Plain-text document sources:
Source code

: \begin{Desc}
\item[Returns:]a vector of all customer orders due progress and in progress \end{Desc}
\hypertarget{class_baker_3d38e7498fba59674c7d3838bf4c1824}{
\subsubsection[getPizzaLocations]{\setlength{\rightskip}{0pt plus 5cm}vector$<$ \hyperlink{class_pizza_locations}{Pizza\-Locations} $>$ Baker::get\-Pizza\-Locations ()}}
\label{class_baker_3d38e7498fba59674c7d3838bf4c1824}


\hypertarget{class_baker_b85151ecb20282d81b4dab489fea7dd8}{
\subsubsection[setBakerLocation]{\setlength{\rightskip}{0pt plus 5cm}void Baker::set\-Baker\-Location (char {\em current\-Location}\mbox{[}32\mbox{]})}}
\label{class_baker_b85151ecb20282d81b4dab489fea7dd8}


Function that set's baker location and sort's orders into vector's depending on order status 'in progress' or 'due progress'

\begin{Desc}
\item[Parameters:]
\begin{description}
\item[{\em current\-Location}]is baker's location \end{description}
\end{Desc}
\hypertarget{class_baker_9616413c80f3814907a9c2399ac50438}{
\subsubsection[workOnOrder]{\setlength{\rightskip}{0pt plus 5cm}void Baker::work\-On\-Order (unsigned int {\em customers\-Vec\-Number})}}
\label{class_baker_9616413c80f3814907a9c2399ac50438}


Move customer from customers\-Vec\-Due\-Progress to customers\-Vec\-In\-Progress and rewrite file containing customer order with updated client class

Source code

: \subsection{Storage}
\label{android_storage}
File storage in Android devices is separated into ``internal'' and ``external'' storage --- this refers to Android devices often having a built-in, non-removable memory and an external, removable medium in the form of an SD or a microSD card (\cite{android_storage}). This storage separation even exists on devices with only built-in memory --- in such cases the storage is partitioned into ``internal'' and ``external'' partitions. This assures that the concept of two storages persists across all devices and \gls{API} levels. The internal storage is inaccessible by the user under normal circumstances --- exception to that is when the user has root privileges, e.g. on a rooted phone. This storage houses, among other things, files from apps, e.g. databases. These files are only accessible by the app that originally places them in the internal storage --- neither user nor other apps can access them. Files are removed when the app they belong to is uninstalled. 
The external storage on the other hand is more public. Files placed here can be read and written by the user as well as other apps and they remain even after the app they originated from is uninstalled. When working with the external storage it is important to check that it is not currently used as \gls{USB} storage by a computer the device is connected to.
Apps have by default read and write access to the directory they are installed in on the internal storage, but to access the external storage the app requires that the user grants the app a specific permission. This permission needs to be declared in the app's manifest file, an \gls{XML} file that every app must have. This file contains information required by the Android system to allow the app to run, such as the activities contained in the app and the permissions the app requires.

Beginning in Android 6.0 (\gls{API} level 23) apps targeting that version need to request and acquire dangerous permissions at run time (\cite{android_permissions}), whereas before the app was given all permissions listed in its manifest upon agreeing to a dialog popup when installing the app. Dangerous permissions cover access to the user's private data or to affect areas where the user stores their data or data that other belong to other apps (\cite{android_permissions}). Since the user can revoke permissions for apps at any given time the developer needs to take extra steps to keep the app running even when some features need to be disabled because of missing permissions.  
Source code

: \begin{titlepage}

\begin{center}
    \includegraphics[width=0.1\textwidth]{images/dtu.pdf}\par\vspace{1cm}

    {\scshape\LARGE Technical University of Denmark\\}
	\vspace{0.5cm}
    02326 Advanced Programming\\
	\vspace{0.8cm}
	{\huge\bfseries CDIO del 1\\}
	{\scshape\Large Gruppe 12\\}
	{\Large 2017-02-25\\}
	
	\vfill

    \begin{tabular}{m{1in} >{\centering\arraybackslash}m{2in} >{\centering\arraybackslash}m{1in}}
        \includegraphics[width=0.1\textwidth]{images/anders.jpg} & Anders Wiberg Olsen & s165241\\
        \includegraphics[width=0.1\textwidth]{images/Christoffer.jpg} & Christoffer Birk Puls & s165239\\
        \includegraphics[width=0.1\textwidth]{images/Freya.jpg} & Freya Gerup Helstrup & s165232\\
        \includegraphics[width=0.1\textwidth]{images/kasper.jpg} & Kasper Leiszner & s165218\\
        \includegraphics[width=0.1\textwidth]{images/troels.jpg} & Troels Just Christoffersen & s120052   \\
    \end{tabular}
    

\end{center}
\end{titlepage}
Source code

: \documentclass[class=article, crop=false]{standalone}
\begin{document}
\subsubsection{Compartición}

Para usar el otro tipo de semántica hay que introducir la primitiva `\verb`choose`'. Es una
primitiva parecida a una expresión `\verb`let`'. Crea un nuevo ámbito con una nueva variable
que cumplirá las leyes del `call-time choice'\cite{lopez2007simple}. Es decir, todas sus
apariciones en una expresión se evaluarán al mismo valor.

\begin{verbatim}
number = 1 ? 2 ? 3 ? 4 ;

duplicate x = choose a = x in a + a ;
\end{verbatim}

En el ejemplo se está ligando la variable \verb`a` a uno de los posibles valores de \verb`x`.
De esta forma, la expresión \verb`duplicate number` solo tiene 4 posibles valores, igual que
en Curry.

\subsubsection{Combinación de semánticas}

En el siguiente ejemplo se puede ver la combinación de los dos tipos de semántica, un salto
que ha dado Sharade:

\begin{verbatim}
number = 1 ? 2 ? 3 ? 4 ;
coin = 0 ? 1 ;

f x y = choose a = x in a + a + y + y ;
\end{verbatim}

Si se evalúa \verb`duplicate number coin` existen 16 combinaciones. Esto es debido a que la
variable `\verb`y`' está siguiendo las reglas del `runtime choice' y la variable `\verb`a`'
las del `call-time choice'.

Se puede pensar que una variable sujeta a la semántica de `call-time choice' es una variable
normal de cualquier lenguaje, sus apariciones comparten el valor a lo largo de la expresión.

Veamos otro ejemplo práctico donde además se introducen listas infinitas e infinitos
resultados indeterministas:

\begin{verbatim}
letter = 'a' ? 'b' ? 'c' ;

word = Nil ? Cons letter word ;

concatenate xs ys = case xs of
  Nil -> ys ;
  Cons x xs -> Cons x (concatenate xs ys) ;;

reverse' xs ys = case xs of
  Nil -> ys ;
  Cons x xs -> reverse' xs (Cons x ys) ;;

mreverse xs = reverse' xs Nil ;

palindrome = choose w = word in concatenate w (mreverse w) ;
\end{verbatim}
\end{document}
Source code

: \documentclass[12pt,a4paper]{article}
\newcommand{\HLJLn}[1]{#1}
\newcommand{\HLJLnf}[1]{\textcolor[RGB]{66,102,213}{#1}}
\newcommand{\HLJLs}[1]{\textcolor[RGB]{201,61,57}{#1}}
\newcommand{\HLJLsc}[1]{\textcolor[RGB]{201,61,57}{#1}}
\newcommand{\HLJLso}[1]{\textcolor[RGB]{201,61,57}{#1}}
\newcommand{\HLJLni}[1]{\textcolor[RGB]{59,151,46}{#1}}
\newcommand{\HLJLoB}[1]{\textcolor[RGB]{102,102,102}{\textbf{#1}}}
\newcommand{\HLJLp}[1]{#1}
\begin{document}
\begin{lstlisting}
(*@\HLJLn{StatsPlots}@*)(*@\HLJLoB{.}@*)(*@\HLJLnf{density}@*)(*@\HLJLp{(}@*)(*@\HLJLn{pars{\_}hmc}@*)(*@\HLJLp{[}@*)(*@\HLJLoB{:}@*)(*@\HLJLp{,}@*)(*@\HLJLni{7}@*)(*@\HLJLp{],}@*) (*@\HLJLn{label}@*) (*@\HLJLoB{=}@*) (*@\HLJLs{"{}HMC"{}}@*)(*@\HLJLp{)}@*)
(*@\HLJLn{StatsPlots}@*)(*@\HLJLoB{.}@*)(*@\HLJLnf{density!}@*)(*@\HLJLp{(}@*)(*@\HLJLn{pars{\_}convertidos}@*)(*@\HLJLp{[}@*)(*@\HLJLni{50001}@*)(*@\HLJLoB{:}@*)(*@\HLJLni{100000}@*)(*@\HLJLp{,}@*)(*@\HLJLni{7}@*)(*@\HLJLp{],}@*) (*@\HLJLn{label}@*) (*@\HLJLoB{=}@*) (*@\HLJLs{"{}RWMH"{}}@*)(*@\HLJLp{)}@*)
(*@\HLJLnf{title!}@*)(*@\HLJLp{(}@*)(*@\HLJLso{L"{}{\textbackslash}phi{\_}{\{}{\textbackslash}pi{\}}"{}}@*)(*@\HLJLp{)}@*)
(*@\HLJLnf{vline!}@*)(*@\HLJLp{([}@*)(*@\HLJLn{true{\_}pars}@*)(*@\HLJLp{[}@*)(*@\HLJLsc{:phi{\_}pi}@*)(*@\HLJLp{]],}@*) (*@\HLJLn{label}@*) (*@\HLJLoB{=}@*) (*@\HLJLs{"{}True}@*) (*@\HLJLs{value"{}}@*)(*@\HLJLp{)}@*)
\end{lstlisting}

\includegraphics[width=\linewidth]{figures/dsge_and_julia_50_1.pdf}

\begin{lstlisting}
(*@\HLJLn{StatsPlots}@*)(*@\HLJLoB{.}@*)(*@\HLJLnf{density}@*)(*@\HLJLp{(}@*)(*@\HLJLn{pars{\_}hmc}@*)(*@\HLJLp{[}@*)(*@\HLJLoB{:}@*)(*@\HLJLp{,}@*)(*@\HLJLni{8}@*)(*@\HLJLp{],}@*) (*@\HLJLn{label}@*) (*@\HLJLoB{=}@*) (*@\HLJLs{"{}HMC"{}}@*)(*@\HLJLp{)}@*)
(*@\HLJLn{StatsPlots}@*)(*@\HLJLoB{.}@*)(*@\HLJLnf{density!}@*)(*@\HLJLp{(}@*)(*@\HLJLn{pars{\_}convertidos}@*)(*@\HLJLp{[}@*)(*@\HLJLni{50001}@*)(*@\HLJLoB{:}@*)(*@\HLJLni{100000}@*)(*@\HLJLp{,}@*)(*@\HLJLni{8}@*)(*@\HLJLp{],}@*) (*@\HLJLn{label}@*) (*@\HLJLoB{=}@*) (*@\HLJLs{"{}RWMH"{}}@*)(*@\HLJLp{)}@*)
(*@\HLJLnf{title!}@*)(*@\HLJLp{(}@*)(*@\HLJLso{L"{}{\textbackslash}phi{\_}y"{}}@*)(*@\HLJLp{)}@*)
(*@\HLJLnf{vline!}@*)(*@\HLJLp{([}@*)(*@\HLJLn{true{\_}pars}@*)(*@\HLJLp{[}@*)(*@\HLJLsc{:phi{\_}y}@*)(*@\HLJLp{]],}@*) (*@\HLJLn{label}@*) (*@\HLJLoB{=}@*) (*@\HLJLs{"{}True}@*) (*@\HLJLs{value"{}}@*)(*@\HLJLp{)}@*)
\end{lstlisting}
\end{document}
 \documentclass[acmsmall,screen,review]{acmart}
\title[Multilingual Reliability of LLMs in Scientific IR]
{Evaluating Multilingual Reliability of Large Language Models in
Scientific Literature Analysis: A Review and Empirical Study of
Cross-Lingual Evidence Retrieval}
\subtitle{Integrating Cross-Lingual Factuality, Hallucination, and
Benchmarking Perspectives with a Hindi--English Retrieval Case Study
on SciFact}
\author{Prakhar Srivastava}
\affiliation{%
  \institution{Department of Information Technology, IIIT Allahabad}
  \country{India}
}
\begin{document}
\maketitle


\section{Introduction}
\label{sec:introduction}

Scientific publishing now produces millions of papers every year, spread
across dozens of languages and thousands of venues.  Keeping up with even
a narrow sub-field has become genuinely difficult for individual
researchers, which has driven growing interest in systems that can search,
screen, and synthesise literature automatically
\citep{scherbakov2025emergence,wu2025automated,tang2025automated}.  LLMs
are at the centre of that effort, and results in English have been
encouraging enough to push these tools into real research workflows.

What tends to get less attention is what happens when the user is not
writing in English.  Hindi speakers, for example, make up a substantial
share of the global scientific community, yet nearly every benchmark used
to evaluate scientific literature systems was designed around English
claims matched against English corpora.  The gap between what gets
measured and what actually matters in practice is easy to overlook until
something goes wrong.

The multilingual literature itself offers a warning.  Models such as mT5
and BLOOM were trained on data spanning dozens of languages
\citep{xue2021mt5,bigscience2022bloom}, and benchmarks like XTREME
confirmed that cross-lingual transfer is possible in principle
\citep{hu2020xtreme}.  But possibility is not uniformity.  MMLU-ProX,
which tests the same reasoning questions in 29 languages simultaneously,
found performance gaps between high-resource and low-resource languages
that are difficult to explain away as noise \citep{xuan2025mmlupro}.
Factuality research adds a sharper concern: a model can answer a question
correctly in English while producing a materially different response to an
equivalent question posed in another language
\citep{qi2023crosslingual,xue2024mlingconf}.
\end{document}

### TRY IT
Pull every line holding "hypertarget" out of the records.

### TASK RESPONSE
\hypertarget{class_baker_3d38e7498fba59674c7d3838bf4c1824}{
\hypertarget{class_baker_b85151ecb20282d81b4dab489fea7dd8}{
\hypertarget{class_baker_9616413c80f3814907a9c2399ac50438}{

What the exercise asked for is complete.